The Major stared at his son, his eye starting to water in earnest.

‘It wasn’t the Boche,’ Jim repeated. ‘Just a couple of flatlander asses showing off.’

‘How do you know?’ the Major snapped. He pawed irritably at his eye. ‘You don’t know for certain.’

‘The one behind – she was a woman.’

‘A what?’ The Major’s jaw slackened with surprise. ‘A
woman
? No, not the Boche then.’ Frowning, he looked down at his clenched fists, as if they were foreign appendages, new, unfamiliar. ‘Not the Boche,’ he repeated. He opened his fists, flexed his fingers. ‘Flatlanders. Of course.’

‘Here,’ Jim said quietly, ‘why don’t you sit awhile.’

‘I’ll sit when I want to,’ the Major said sharply. He did. With a small thump as he eased his cane out of the way. He swiped at the moisture dribbling down his cheek and cupped a palm over the still- quivering eye.

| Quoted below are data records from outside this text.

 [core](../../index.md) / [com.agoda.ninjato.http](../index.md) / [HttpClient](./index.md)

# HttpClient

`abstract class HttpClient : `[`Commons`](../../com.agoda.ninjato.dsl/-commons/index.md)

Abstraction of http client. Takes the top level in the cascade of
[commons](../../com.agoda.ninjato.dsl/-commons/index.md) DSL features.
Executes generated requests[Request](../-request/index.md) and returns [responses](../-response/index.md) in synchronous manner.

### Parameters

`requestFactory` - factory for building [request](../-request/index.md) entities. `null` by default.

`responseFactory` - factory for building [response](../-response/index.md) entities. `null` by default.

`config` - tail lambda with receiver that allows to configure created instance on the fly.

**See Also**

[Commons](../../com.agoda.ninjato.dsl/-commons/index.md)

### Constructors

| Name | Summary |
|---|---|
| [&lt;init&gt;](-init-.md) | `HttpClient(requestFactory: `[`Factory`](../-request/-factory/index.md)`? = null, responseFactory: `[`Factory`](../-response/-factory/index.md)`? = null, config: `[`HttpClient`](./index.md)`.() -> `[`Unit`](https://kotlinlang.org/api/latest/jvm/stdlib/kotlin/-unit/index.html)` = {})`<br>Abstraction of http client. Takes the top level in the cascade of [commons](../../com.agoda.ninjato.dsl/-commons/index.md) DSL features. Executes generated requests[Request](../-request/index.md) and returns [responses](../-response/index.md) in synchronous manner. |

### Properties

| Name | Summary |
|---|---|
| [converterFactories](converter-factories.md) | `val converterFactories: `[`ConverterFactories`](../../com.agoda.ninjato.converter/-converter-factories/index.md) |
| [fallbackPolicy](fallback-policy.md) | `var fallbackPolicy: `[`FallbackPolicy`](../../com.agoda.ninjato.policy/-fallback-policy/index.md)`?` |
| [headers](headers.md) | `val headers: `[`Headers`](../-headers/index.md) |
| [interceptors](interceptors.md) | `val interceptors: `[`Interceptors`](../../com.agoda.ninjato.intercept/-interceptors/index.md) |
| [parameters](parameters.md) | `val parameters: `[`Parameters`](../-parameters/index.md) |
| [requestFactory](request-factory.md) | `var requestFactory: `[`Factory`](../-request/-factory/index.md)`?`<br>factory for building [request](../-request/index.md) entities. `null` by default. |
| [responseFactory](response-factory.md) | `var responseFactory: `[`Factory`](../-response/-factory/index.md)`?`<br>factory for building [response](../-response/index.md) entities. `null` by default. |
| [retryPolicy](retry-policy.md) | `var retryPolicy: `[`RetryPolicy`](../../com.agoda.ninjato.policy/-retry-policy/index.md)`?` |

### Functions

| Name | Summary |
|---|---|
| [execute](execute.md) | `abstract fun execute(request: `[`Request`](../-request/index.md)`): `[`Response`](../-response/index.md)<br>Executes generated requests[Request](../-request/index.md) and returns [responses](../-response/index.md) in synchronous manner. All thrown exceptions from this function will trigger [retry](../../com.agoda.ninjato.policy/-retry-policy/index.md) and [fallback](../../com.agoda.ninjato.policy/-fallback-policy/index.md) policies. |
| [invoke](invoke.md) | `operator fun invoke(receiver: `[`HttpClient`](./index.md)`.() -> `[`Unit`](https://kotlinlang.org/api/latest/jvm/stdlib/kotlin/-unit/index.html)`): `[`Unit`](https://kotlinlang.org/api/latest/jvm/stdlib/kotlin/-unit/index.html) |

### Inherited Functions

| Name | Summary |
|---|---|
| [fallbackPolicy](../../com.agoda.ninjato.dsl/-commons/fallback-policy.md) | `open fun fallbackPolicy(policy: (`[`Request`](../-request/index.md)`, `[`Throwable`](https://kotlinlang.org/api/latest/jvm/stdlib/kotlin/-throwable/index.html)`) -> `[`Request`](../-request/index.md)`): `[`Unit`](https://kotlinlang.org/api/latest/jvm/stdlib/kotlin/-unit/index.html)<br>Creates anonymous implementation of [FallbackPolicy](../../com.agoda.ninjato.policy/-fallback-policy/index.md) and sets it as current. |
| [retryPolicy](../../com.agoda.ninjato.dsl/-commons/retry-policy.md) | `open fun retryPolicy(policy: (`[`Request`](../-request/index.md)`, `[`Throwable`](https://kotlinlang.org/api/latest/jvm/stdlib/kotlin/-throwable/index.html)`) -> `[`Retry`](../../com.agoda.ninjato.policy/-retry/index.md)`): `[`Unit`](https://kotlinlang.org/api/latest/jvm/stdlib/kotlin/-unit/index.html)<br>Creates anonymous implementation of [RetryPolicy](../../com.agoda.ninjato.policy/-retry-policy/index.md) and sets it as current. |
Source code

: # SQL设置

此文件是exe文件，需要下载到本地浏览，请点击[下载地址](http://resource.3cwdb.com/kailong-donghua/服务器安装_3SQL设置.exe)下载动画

He sat in his customary place, before the fire, his armchair positioned with its back to the window and the magnificent views that lay outside.

Jim turned away, pretending to fiddle with the flies laid out to dry atop the mantel. Trying to spare his father the humiliation of being caught in open field; of such naked, misplaced apprehension. He felt the seep of the older man’s discomfiture keenly nonetheless, the sour tang of it mingling with the smell of the Major’s whisky breath, of mulch and woodsmoke, hanging heavy and unspoken between then. He smoothed the patch of canvas on which the flies lay, watching his father all the while in the mirror overhead.

The mirror hung over the mantel by means of a thick chain of brass. A massive oval. Its size marked it as out of the ordinary, but was not by itself its most unusual feature. Instead of the customary clear, silver-backed glass, the surface of the mirror was black. Deep, obsidian black, like something forged of rain and pushed up through the stones, or the egg, perhaps, of some nocturnal, giant-winged bird. From where it squatted on the wall, it commanded a view of nearly the entire room. The overstuffed leather armchairs, the rocker in the corner, the maroon and beige wallpaper with its jumble of roses and reverse printed foliage. The silhouette pictures of his great-great grandparents, the samplers on the far wall, picking out family names, births and marriages in a precise cross-stitch. The radio with its dully gleaming knobs, the fishing tackle from that afternoon leaning against the side door, old pictures from magazines, that someone had framed. A pine cone upon a shelf. Mourning pictures worked in silk,the threads come undone from the embroidered arcs of willow and oak, the once white gowns of the women now yellowed with age. A pewter tray. A musical box, its key rusted. A host of amber tankards.